僕が交換留学に出たときは、留学と言えば交換留学しか選択肢が無かったし、提携校数も少なかった。今では、当時と比較して慶應の交換留学提携校はざっと2倍になり、短期留学プログラムも増え、ダブルディグリープログラムもできた。これに伴って、就活の面接で「僕は英語が得意です」とアピールする学生も増えてきている。

ところが、今の留学経験者が皆、英語ペラペラなのかというと、実はそうでもない。10年前なら、慶應の英語圏の交換留学経験者なら、就活時にはTOEFL iBT 100以上、TOEIC 900以上を示すのが当たり前だった。ところが、1年も留学したくせに、TOEIC 900を切るような学生も面接に来るようになっている。

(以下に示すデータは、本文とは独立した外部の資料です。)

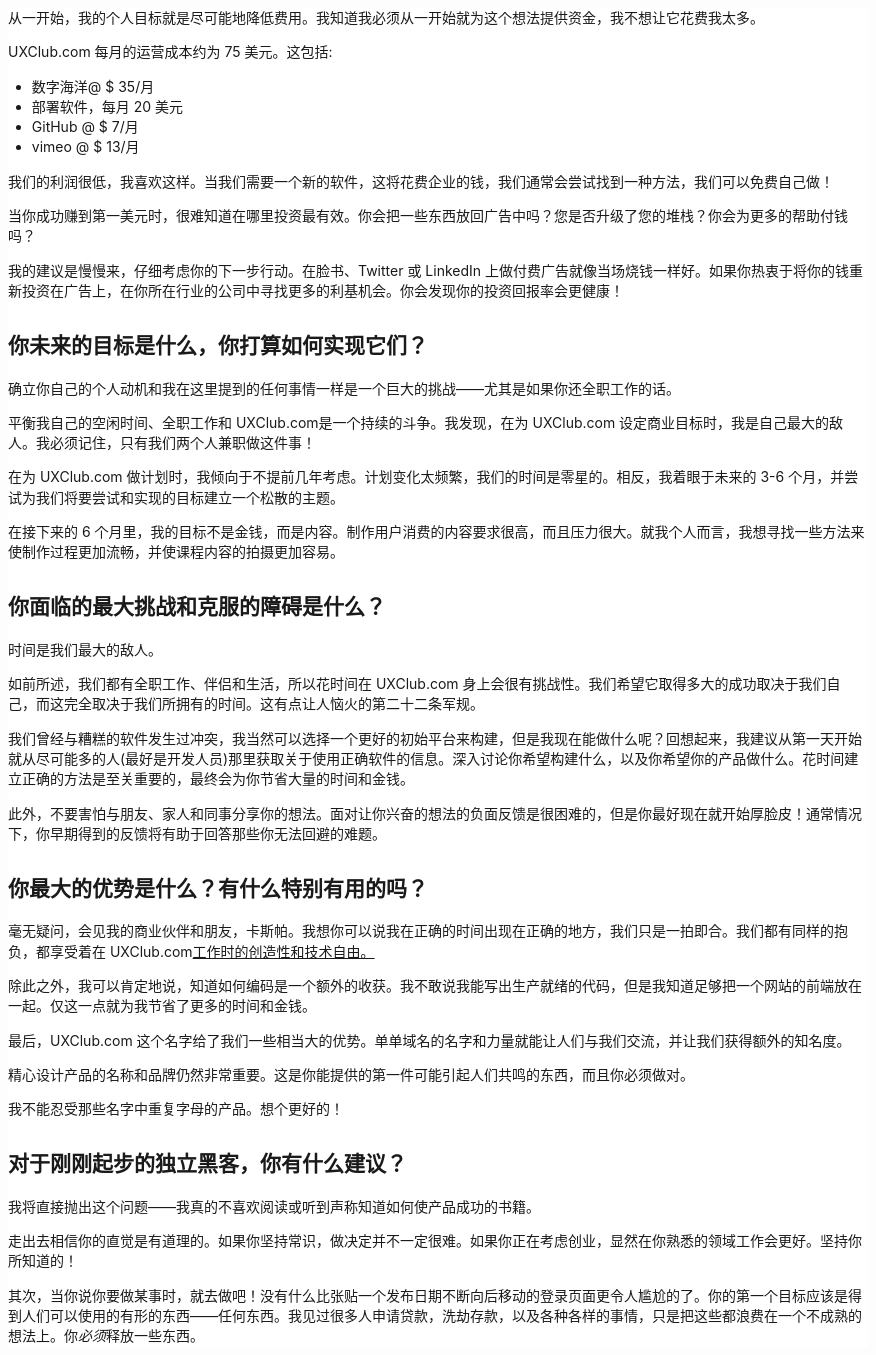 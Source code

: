 从一开始，我的个人目标就是尽可能地降低费用。我知道我必须从一开始就为这个想法提供资金，我不想让它花费我太多。

UXClub.com 每月的运营成本约为 75 美元。这包括:

*   数字海洋@ $ 35/月
*   部署软件，每月 20 美元
*   GitHub @ $ 7/月
*   vimeo @ $ 13/月

我们的利润很低，我喜欢这样。当我们需要一个新的软件，这将花费企业的钱，我们通常会尝试找到一种方法，我们可以免费自己做！

当你成功赚到第一美元时，很难知道在哪里投资最有效。你会把一些东西放回广告中吗？您是否升级了您的堆栈？你会为更多的帮助付钱吗？

我的建议是慢慢来，仔细考虑你的下一步行动。在脸书、Twitter 或 LinkedIn 上做付费广告就像当场烧钱一样好。如果你热衷于将你的钱重新投资在广告上，在你所在行业的公司中寻找更多的利基机会。你会发现你的投资回报率会更健康！

## 你未来的目标是什么，你打算如何实现它们？

确立你自己的个人动机和我在这里提到的任何事情一样是一个巨大的挑战——尤其是如果你还全职工作的话。

平衡我自己的空闲时间、全职工作和 UXClub.com是一个持续的斗争。我发现，在为 UXClub.com 设定商业目标时，我是自己最大的敌人。我必须记住，只有我们两个人兼职做这件事！

在为 UXClub.com 做计划时，我倾向于不提前几年考虑。计划变化太频繁，我们的时间是零星的。相反，我着眼于未来的 3-6 个月，并尝试为我们将要尝试和实现的目标建立一个松散的主题。

在接下来的 6 个月里，我的目标不是金钱，而是内容。制作用户消费的内容要求很高，而且压力很大。就我个人而言，我想寻找一些方法来使制作过程更加流畅，并使课程内容的拍摄更加容易。

## 你面临的最大挑战和克服的障碍是什么？

时间是我们最大的敌人。

如前所述，我们都有全职工作、伴侣和生活，所以花时间在 UXClub.com 身上会很有挑战性。我们希望它取得多大的成功取决于我们自己，而这完全取决于我们所拥有的时间。这有点让人恼火的第二十二条军规。

我们曾经与糟糕的软件发生过冲突，我当然可以选择一个更好的初始平台来构建，但是我现在能做什么呢？回想起来，我建议从第一天开始就从尽可能多的人(最好是开发人员)那里获取关于使用正确软件的信息。深入讨论你希望构建什么，以及你希望你的产品做什么。花时间建立正确的方法是至关重要的，最终会为你节省大量的时间和金钱。

此外，不要害怕与朋友、家人和同事分享你的想法。面对让你兴奋的想法的负面反馈是很困难的，但是你最好现在就开始厚脸皮！通常情况下，你早期得到的反馈将有助于回答那些你无法回避的难题。

## 你最大的优势是什么？有什么特别有用的吗？

毫无疑问，会见我的商业伙伴和朋友，卡斯帕。我想你可以说我在正确的时间出现在正确的地方，我们只是一拍即合。我们都有同样的抱负，都享受着在 UXClub.com[工作时的创造性和技术自由。](https://uxclub.com)

除此之外，我可以肯定地说，知道如何编码是一个额外的收获。我不敢说我能写出生产就绪的代码，但是我知道足够把一个网站的前端放在一起。仅这一点就为我节省了更多的时间和金钱。

最后，UXClub.com 这个名字给了我们一些相当大的优势。单单域名的名字和力量就能让人们与我们交流，并让我们获得额外的知名度。

精心设计产品的名称和品牌仍然非常重要。这是你能提供的第一件可能引起人们共鸣的东西，而且你必须做对。

我不能忍受那些名字中重复字母的产品。想个更好的！

## 对于刚刚起步的独立黑客，你有什么建议？

我将直接抛出这个问题——我真的不喜欢阅读或听到声称知道如何使产品成功的书籍。

走出去相信你的直觉是有道理的。如果你坚持常识，做决定并不一定很难。如果你正在考虑创业，显然在你熟悉的领域工作会更好。坚持你所知道的！

其次，当你说你要做某事时，就去做吧！没有什么比张贴一个发布日期不断向后移动的登录页面更令人尴尬的了。你的第一个目标应该是得到人们可以使用的有形的东西——任何东西。我见过很多人申请贷款，洗劫存款，以及各种各样的事情，只是把这些都浪费在一个不成熟的想法上。你*必须*释放一些东西。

最近一番衝撃を受けたのが「フランス語能力ゼロの状態でフランス留学しました!」と面接でアピールした慶應生で、あまりの無計画さに面接官一同ドン引きだった。本人はフラ語がさっぱりなのにフランスに飛び込んだ行動力をアピールしたかったらしいのだが、完全な逆効果だ。結局、学生の国際経験値が底上げされたというよりも、かつてなら留学できなかった層が、留学に行くようになったというのが実態だろう。

このような状況の中で、我々、選考をする者に課される課題は、多くの「自称国際派」の学生の中から、本当に輝く原石を短い面接の中で見抜くことだ。最近は「世界一周に行きました」とか、就活用のネタを作ってくる学生は多い。ところが学生の世界一周ストーリーを繰り返し聞いたところで、誰が一番優秀かを正しく判断するのは不可能だ。「サッカーボールを持参して各国の子供たちとサッカー交流した」とか言われても、どうにも評価しようがないのである。

結局のところ、高い語学スコアを示せる学生の方が、大げさな武勇伝を語る学生より、よほど努力の積み重ねが伝わる。プロの世界では、毎年、期初に数字(利益)にコミットして、期末には確実に達成することが求められる。コンサルも金融も弁護士も、毎年の厳しいノルマを繰り返し達成して、高給をもらっているだ。交換留学の成果もしかりで、就活でアピールしたいならば、変なストーリー作りに励むよりも、定量的に、客観的に分かる「数字」で成果を示してほしい。留学のハードルが下がっても、TOEIC 900点代後半を出せる学生は一握りであることは今も昔も変わらない。そのハイスコアは、しっかりした計画性や涙ぐましい努力をきちんと裏付けてくれるものであり、武勇伝よりもよほど重いのである。